Part of the benefit of the process is to optimize personal time. Data scientists typically need specific tools and SDKs to effectively conduct exploratory data analysis (EDA) and experimentation from their workstations. Evaluate whether prebuilt options in Azure Machine Learning are suitable. If not, store workstation configuration or maintain approved VM images for this work. One example of an image that you can use as a starting point is the Data Science Virtual Machine (DSVM).

In certain cases, the use of VMs might be disallowed by policy. Look for alternatives, like adding Microsoft Dev Box and Azure Virtual Desktop. You can also consider using Docker to bootstrap machines that contain prebuilt images.

However, as this stage matures and you need extended experiments, move to managed compute instances and prefer options that are integrated as part of the workflow. Evaluate whether you can use Azure Machine Learning compute instances for training and inferencing for development and testing purposes. The compute clusters can handle large datasets and complex models.

Azure Machine Learning provides both code-based solutions through the SDK and low-code options like automated machine learning and the visual designer. The Python SDK offers multiple ways to train models, each with distinct features. Machine Learning also supports advanced optimization and distributed computing technologies like ONNX Runtime Training's ORTModule, DeepSpeed, and LoRA to speed up the training process.

GenAIOps

Key activities during this stage begin with discovering and evaluating existing models to identify one that's pretrained for the specific use case.
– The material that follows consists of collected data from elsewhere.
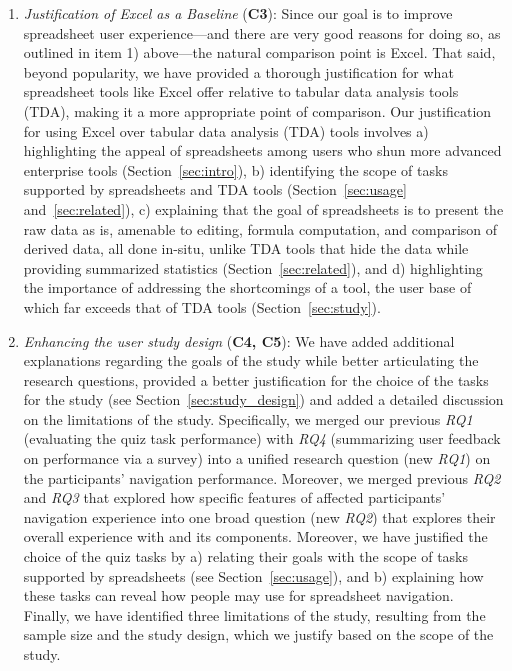 \begin{enumerate}
\item \textit{Justification of Excel as a Baseline} (\textbf{C3}):
Since our goal is to improve spreadsheet
user experience---and there are very good reasons for doing so,
as outlined in item 1) above---the natural comparison point
is Excel. 
That said, beyond popularity, 
we have provided a thorough justification
for what spreadsheet tools like Excel offer
relative to tabular data analysis tools (TDA),
making it a more appropriate point of comparison.
Our justification for using Excel over 
tabular data analysis (TDA) tools involves 
a) highlighting the appeal of spreadsheets 
among users who shun more advanced enterprise 
tools (Section~\ref{sec:intro}), 
b) identifying the scope of tasks 
supported by spreadsheets and 
TDA tools (Section~\ref{sec:usage} and~\ref{sec:related}), 
c) explaining that the goal of spreadsheets 
is to present the raw data as is, 
amenable to editing, formula computation, 
and comparison of derived data, all done in-situ,
unlike TDA tools that hide the data 
while providing summarized statistics 
(Section~\ref{sec:related}), and 
d) highlighting the importance of 
addressing the shortcomings of a tool, 
the user base of which far exceeds 
that of TDA tools (Section~\ref{sec:study}). 


\item \textit{Enhancing the user study design} 
(\textbf{C4, C5}):
We have added additional 
explanations regarding the goals 
of the study while better articulating 
the research questions, 
provided a better justification 
for the choice of the tasks for the study (see Section~\ref{sec:study_design}) 
and added a detailed discussion on the limitations of the study. 
Specifically, we merged our previous \emph{RQ1} (evaluating the quiz task performance) 
with \emph{RQ4} (summarizing user feedback on performance via a survey) 
into a unified research question (new \emph{RQ1}) 
on the participants' navigation performance. 
Moreover, we merged previous \emph{RQ2} and \emph{RQ3} 
that explored how specific features of \noah 
affected participants' navigation experience 
into one broad question (new \emph{RQ2}) 
that explores their overall experience with \noah and its components. 
Moreover, we have justified the choice of the quiz tasks by 
a) relating their goals with the scope of tasks supported by spreadsheets (see Section~\ref{sec:usage}), 
and b) explaining how these tasks can reveal how people may use \noah 
for spreadsheet navigation. 
Finally, we have identified three limitations of the study, 
resulting from the sample size and the study design, which we justify based on the scope of the study.


\end{enumerate}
This is an iterative process. After you find a suitable model, it might benefit from being refined for domain-specific grounding, which also involves iterative steps and requires a certain level of orchestration.

Integrating and deploying models requires specialized tools and practices that go beyond traditional MLOps capabilities, including orchestrating models, vector indexes, prompts, and code blocks.

Tools

To address discovery tasks, take advantage of model catalogs that include models from various providers. The model Catalog in Azure AI Studio allows you to evaluate from among curated collections and deploy models efficiently.

Azure Machine Learning prompt flow can help with the development of orchestration code, enabling prototyping, experimenting, iterating, and prompt engineering. These flows can be deployed to Azure Machine Learning managed endpoints. Evaluate whether you can run and deploy the flows with your existing CI/CD pipeline technology.

Deployment

During this stage, the model is deployed to a hosting and inferencing platform or the serve layer of AI workloads. The APIs need to be packaged as a scalable container. The container platform can be a managed compute or custom hosting platform. Operational practices should ensure safe deployment and enable rollbacks.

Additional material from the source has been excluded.